South Sudan rebel leader arrives in Ethiopia for talks to end civil war

It's the first meeting between the two leaders since truce collapsed in August 2016

South Sudan President Salva Kiir, left, and rebel leader Riek Machar are meeting for talks in Ethiopia. AFP
South Sudan President Salva Kiir, left, and rebel leader Riek Machar are meeting for talks in Ethiopia. AFP

South Sudan's rebel leader Riek Machar arrived in Ethiopia on Wednesday for a meeting with South Sudan President Salva Kiir, as part of talks to try to negotiate an end to a four-and-a-half-year civil war, a rebel spokesman and an Ethiopian official said.

"Yes, I can confirm to you that our chairman has arrived in Addis Ababa airport this morning," rebel spokesman Lam Paul Gabriel said, referring to Mr Machar, who had been held under house arrest in South Africa since late 2016 after fleeing South Sudan.

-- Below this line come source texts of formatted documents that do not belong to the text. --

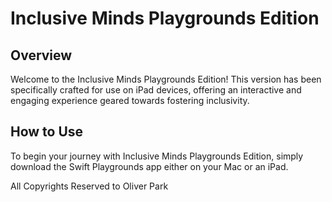 
# Inclusive Minds Playgrounds Edition

## Overview
Welcome to the Inclusive Minds Playgrounds Edition! This version has been specifically crafted for use on iPad devices, offering an interactive and engaging experience geared towards fostering inclusivity.

## How to Use
To begin your journey with Inclusive Minds Playgrounds Edition, simply download the Swift Playgrounds app either on your Mac or an iPad. 

All Copyrights Reserved to Oliver Park
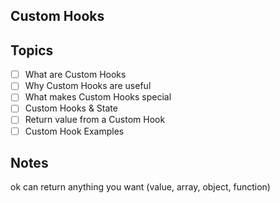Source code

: ## Custom Hooks

## Topics
- [ ] What are Custom Hooks
- [ ] Why Custom Hooks are useful
- [ ] What makes Custom Hooks special
- [ ] Custom Hooks & State
- [ ] Return value from a Custom Hook
- [ ] Custom Hook Examples

## Notes
ok can return anything you want (value, array, object, function)



 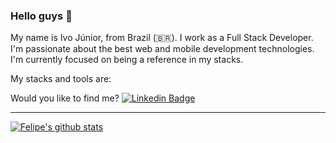 ### Hello guys 👋

<!--
**Ivo-Jr/Ivo-Jr** is a ✨ _special_ ✨ repository because its `README.md` (this file) appears on your GitHub profile.

Here are some ideas to get you started:

- 🔭 I’m currently working on ...
- 🌱 I’m currently learning ...
- 👯 I’m looking to collaborate on ...
- 🤔 I’m looking for help with ...
- 💬 Ask me about ...
- 📫 How to reach me: ...
- 😄 Pronouns: ...
- ⚡ Fun fact: ...
-->

My name is Ivo Júnior, from Brazil (🇧🇷). I work as a Full Stack Developer. I'm passionate about the best web and mobile development technologies. I'm currently focused on being a reference in my stacks.

My stacks and tools are:


Would you like to find me?
[![Linkedin Badge](https://img.shields.io/badge/-LinkedIn-blue?style=flat-square&logo=Linkedin&logoColor=white&link=https://www.linkedin.com/in/jos%C3%A9-ivo-maciel-j%C3%BAnior-658136145)](https://linkedin.com/in/jos%C3%A9-ivo-maciel-j%C3%BAnior-658136145)


____


[![Felipe's github stats](
https://github-readme-stats.vercel.app/api?username=Ivo-Jr&count_private=true)](https://github.com/Ivo-Jr)

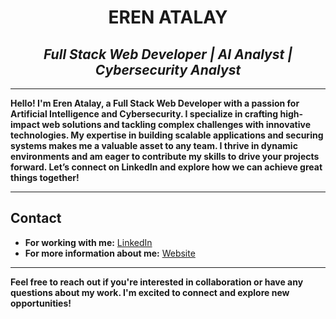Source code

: # **<div align="center">EREN ATALAY</div>**  

## *<div align="center">Full Stack Web Developer | AI Analyst | Cybersecurity Analyst<div>*

---

**Hello! I'm Eren Atalay, a Full Stack Web Developer with a passion for Artificial Intelligence and Cybersecurity. I specialize in crafting high-impact web solutions and tackling complex challenges with innovative technologies. My expertise in building scalable applications and securing systems makes me a valuable asset to any team. I thrive in dynamic environments and am eager to contribute my skills to drive your projects forward. Let’s connect on LinkedIn and explore how we can achieve great things together!**

---

## **Contact**

- **For working with me:** [LinkedIn](https://www.linkedin.com/in/eren-atalay-222460251/)
- **For more information about me:** [Website](https://atalayeren.com)

---

**Feel free to reach out if you're interested in collaboration or have any questions about my work. I'm excited to connect and explore new opportunities!**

An Ethiopian government official also confirmed Mr Machar's arrival and said he would meet Ethiopian Prime Minister Abiy Ahmed before his talks with Mr Kiir.

"Riek Machar has arrived," Foreign Ministry spokesman Meles Alem said.

Mr Kiir and Mr Machar are due to meet later on Wednesday. It will be the first between the two since a peace deal between the government and Machar's rebel group fell apart in August 2016.

South Sudan, the world's newest country, has been mired in a devastating civil war for more than four-and-a-half years, with tens of thousands of people killed, nearly four million displaced and its economy in ruins.

The two men have been central to the fate of South Sudan since its 2011 separation from the north.

War broke when President Kiir accused his former deputy Mr Machar of plotting a coup just two years after the country gained independence from Sudan in 2011.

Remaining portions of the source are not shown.